When one of my students comes to my class late, I always ask, “What’s your excuse?” This is not only a valid question of judgement, but also an exercise in real world speaking. The usual answers are: I slept too long — I couldn’t find my bike — I was waiting for my roommate — or my personal favourite — I didn’t eat breakfast so I can’t walk good. Then I ask the rest of the class if they think it’s a reasonable excuse. Well, yesterday morning I got a taste of my own medicine, but I had the end-all excuse to put them all to rest.
That morning I woke up a little later than usual, 7:20, and I crawled out of bed to take a shower and get ready for my 8 o’clock class. Next to my bedroom is my office, which has a door leading out to the main area of my apartment. Last week there was a burglary in one of my foreign colleagues apartment, where, in the middle of the night, the robbers busted through some steel bars, which encase most windows here, and stole his laptop and some cash while he was sleeping. Since then I’ve been sleeping with a knife and a clothing iron next to my bed, waiting for their return. I’ve also been locking my office door for extra effort on their part.

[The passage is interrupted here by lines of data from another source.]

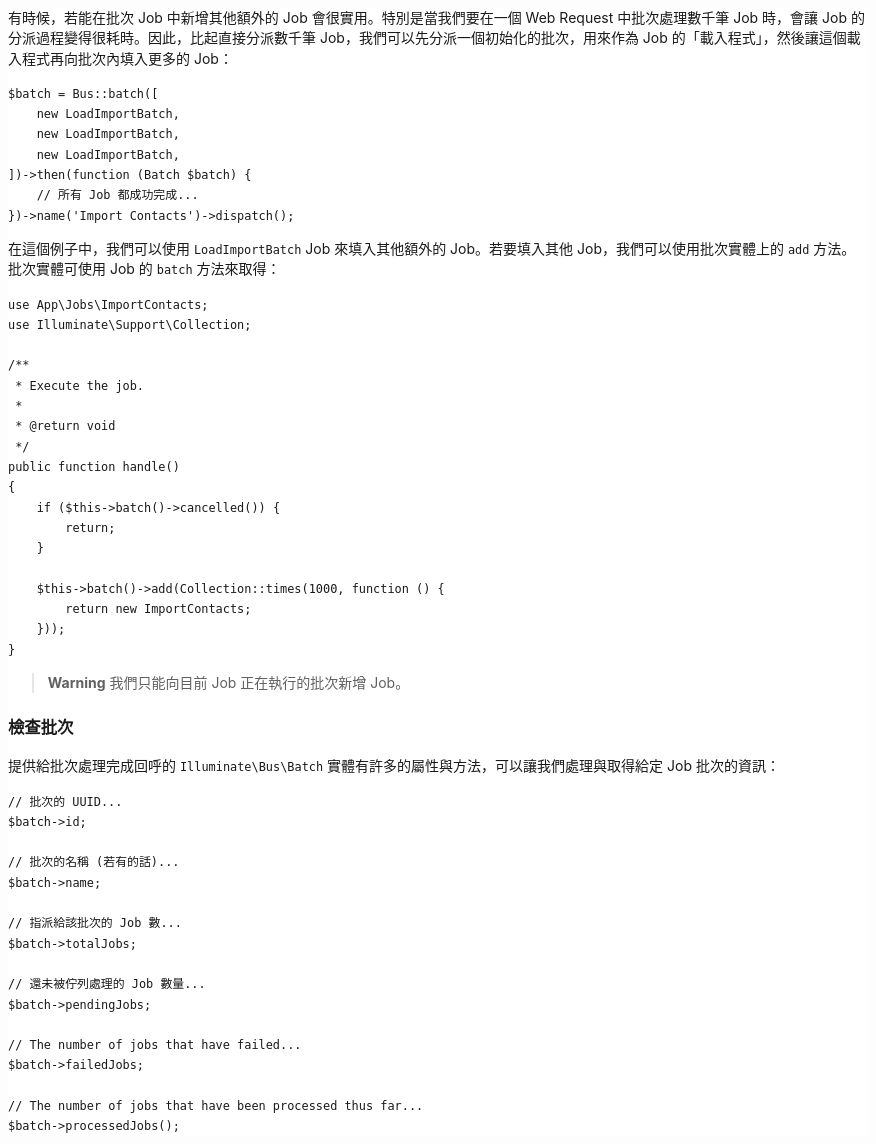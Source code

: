 有時候，若能在批次 Job 中新增其他額外的 Job 會很實用。特別是當我們要在一個 Web Request 中批次處理數千筆 Job 時，會讓 Job 的分派過程變得很耗時。因此，比起直接分派數千筆 Job，我們可以先分派一個初始化的批次，用來作為 Job 的「載入程式」，然後讓這個載入程式再向批次內填入更多的 Job：

    $batch = Bus::batch([
        new LoadImportBatch,
        new LoadImportBatch,
        new LoadImportBatch,
    ])->then(function (Batch $batch) {
        // 所有 Job 都成功完成...
    })->name('Import Contacts')->dispatch();

在這個例子中，我們可以使用 `LoadImportBatch` Job 來填入其他額外的 Job。若要填入其他 Job，我們可以使用批次實體上的 `add` 方法。批次實體可使用 Job 的 `batch` 方法來取得：

    use App\Jobs\ImportContacts;
    use Illuminate\Support\Collection;
    
    /**
     * Execute the job.
     *
     * @return void
     */
    public function handle()
    {
        if ($this->batch()->cancelled()) {
            return;
        }
    
        $this->batch()->add(Collection::times(1000, function () {
            return new ImportContacts;
        }));
    }

> **Warning** 我們只能向目前 Job 正在執行的批次新增 Job。

<a name="inspecting-batches"></a>

### 檢查批次

提供給批次處理完成回呼的 `Illuminate\Bus\Batch` 實體有許多的屬性與方法，可以讓我們處理與取得給定 Job 批次的資訊：

    // 批次的 UUID...
    $batch->id;
    
    // 批次的名稱 (若有的話)...
    $batch->name;
    
    // 指派給該批次的 Job 數...
    $batch->totalJobs;
    
    // 還未被佇列處理的 Job 數量...
    $batch->pendingJobs;
    
    // The number of jobs that have failed...
    $batch->failedJobs;
    
    // The number of jobs that have been processed thus far...
    $batch->processedJobs();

That morning, I unlocked my office door and turned the knob when…nothing. The door didn’t budge. I pushed and pulled while jiggling it with no success. I was thinking — Shit. Alright China, you got me again. Now what. And because of the steel bars over the windows, there was no way I could even crawl out.
I called my class monitor, Jimmy, to tell him I was going to be late and to keep the students from leaving. I also asked him if he could call the security guards and see if they had a spare key or perhaps some ancient Chinese secret of opening my front door to try the jammed door from the other side. He said he’d come to the teacher’s village to see what he could do. I was a little irritated, but even more, I was just enjoying the moment because I reveled in the thought of what was going to happen next.
Jimmy showed up ten minutes later and I could hear them trying to open my front door. No luck. Well, at least the fact they couldn’t get that door open was a little comforting. He came around to the back of the apartment block and was yelling at my second floor window.
“Lance! Lance! They can’t open it,” he said as I came to the window. He was trying to contain his laughter.
“Alright.” So, dreadfully, I had to do what I didn’t want to….call Mindy. She’s the head of the Foreign Affairs Office and my boss. Let’s put it this way, you don’t want to talk to her unless you absolutely have to because…well, she’s just, she’s like a Chinese version of Nurse Ratched in Keasey’s One Flew Over the Cuckoo’s Nest. That said, I dialed her number and waited.
“Yes Lance.” She never says hello.
“Hi Mindy. How are you?”
“Mmm…mmm,” she murmured. “What is it?”
“Well, uh, I’ve got a little problem with my door….,” I told her the jist of it.
“I’m busy right now. I can’t help you until 11:30,” she replied irritably.
“But I’ve got class in ten minutes. What should I do?”
“Just break out of your apartment. I have to go. Bye.”
I smiled. I looked down at Jimmy and said, “I’ll be out in a few minutes.”
Ever since watching COPS as a kid, I’ve always wanted to kick a door in. The feeling of busting down someone’s door and coming in like a badass, eyes wild like a madman. Only here, the other side of the door was just my living room and I had no one to surprise. But, I was barefoot and all of my shoes were out by my front door….then I remembered. In the cabinet of my office bookshelf, I had stored my fancy dress shoes I never wear. They were a $200 gift from my ex-Korean girlfriend and I’ve probably worn them two times in two years. I pulled one of the dusty ones out and put it on, finally giving me a reason to wear it again. Showtime.
I took a few steps back and booted the door square beside the knob thinking it would gloriously bust free on the first kick. Not. I must’ve kicked it 20 times, wood chips and paint flying everywhere, before the inside lock finally broke off.
I quickly got dressed and met Jimmy downstairs.
“How did you get out?” he asked curiously.
“Ancient American secret,” I smiled.
I was 30 minutes late to class and most of the students were half asleep or texting on their phones.
As I walked in they all asked in unison, “What’s your excuse?”